(Record set Opens)

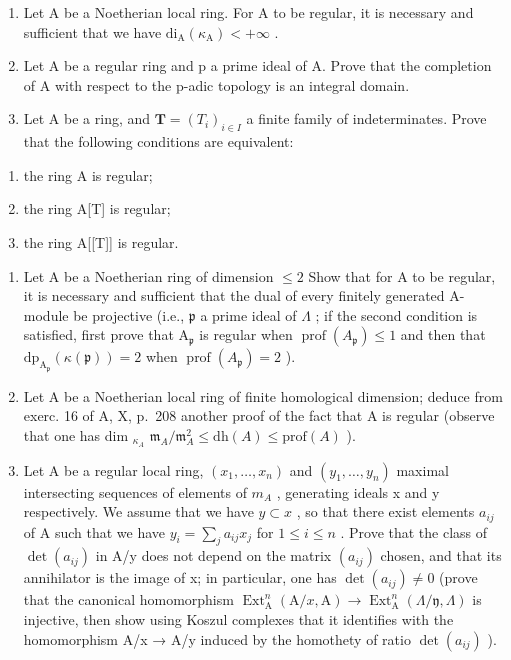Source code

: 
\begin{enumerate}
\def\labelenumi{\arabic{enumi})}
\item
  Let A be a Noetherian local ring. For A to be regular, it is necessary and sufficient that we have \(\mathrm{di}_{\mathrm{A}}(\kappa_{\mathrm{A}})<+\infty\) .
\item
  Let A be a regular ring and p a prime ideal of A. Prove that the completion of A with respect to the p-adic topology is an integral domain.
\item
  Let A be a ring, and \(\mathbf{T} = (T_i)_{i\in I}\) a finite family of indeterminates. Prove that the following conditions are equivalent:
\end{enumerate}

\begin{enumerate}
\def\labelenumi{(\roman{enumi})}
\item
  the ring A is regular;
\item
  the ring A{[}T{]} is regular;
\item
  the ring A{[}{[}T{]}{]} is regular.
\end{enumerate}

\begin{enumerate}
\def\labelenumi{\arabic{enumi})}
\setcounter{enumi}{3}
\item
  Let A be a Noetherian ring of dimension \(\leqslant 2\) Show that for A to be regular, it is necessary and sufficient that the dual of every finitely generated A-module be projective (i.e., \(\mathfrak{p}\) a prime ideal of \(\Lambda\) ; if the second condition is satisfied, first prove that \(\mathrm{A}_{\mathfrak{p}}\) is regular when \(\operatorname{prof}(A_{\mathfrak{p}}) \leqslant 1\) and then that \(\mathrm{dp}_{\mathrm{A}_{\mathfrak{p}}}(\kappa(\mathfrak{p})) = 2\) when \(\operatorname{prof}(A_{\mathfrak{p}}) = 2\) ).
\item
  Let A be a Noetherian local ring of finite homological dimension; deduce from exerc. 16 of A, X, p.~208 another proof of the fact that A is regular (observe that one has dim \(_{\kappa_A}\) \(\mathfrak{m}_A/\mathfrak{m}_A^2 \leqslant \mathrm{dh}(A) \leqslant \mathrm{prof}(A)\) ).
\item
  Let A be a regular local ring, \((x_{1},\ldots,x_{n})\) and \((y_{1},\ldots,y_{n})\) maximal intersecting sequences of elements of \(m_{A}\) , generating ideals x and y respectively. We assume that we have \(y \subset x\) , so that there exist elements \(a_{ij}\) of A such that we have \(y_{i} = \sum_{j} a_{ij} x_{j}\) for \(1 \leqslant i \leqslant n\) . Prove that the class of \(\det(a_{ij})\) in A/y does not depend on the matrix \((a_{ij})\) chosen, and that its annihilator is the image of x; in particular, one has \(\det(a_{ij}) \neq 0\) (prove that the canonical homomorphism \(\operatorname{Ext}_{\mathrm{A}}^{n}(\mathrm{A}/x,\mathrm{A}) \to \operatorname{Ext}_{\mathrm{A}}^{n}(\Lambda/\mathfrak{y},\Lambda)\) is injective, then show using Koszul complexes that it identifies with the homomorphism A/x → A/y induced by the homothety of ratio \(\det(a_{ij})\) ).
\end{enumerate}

(Record set Closes)

Pictures aside, return all the entries above exactly.

**Exercise solution**
Source code

: 
\begin{enumerate}
\def\labelenumi{\arabic{enumi})}
\item
  Let A be a Noetherian local ring. For A to be regular, it is necessary and sufficient that we have \(\mathrm{di}_{\mathrm{A}}(\kappa_{\mathrm{A}})<+\infty\) .
\item
  Let A be a regular ring and p a prime ideal of A. Prove that the completion of A with respect to the p-adic topology is an integral domain.
\item
  Let A be a ring, and \(\mathbf{T} = (T_i)_{i\in I}\) a finite family of indeterminates. Prove that the following conditions are equivalent:
\end{enumerate}

\begin{enumerate}
\def\labelenumi{(\roman{enumi})}
\item
  the ring A is regular;
\item
  the ring A{[}T{]} is regular;
\item
  the ring A{[}{[}T{]}{]} is regular.
\end{enumerate}

\begin{enumerate}
\def\labelenumi{\arabic{enumi})}
\setcounter{enumi}{3}
\item
  Let A be a Noetherian ring of dimension \(\leqslant 2\) Show that for A to be regular, it is necessary and sufficient that the dual of every finitely generated A-module be projective (i.e., \(\mathfrak{p}\) a prime ideal of \(\Lambda\) ; if the second condition is satisfied, first prove that \(\mathrm{A}_{\mathfrak{p}}\) is regular when \(\operatorname{prof}(A_{\mathfrak{p}}) \leqslant 1\) and then that \(\mathrm{dp}_{\mathrm{A}_{\mathfrak{p}}}(\kappa(\mathfrak{p})) = 2\) when \(\operatorname{prof}(A_{\mathfrak{p}}) = 2\) ).
\item
  Let A be a Noetherian local ring of finite homological dimension; deduce from exerc. 16 of A, X, p.~208 another proof of the fact that A is regular (observe that one has dim \(_{\kappa_A}\) \(\mathfrak{m}_A/\mathfrak{m}_A^2 \leqslant \mathrm{dh}(A) \leqslant \mathrm{prof}(A)\) ).
\item
  Let A be a regular local ring, \((x_{1},\ldots,x_{n})\) and \((y_{1},\ldots,y_{n})\) maximal intersecting sequences of elements of \(m_{A}\) , generating ideals x and y respectively. We assume that we have \(y \subset x\) , so that there exist elements \(a_{ij}\) of A such that we have \(y_{i} = \sum_{j} a_{ij} x_{j}\) for \(1 \leqslant i \leqslant n\) . Prove that the class of \(\det(a_{ij})\) in A/y does not depend on the matrix \((a_{ij})\) chosen, and that its annihilator is the image of x; in particular, one has \(\det(a_{ij}) \neq 0\) (prove that the canonical homomorphism \(\operatorname{Ext}_{\mathrm{A}}^{n}(\mathrm{A}/x,\mathrm{A}) \to \operatorname{Ext}_{\mathrm{A}}^{n}(\Lambda/\mathfrak{y},\Lambda)\) is injective, then show using Koszul complexes that it identifies with the homomorphism A/x → A/y induced by the homothety of ratio \(\det(a_{ij})\) ).
\end{enumerate}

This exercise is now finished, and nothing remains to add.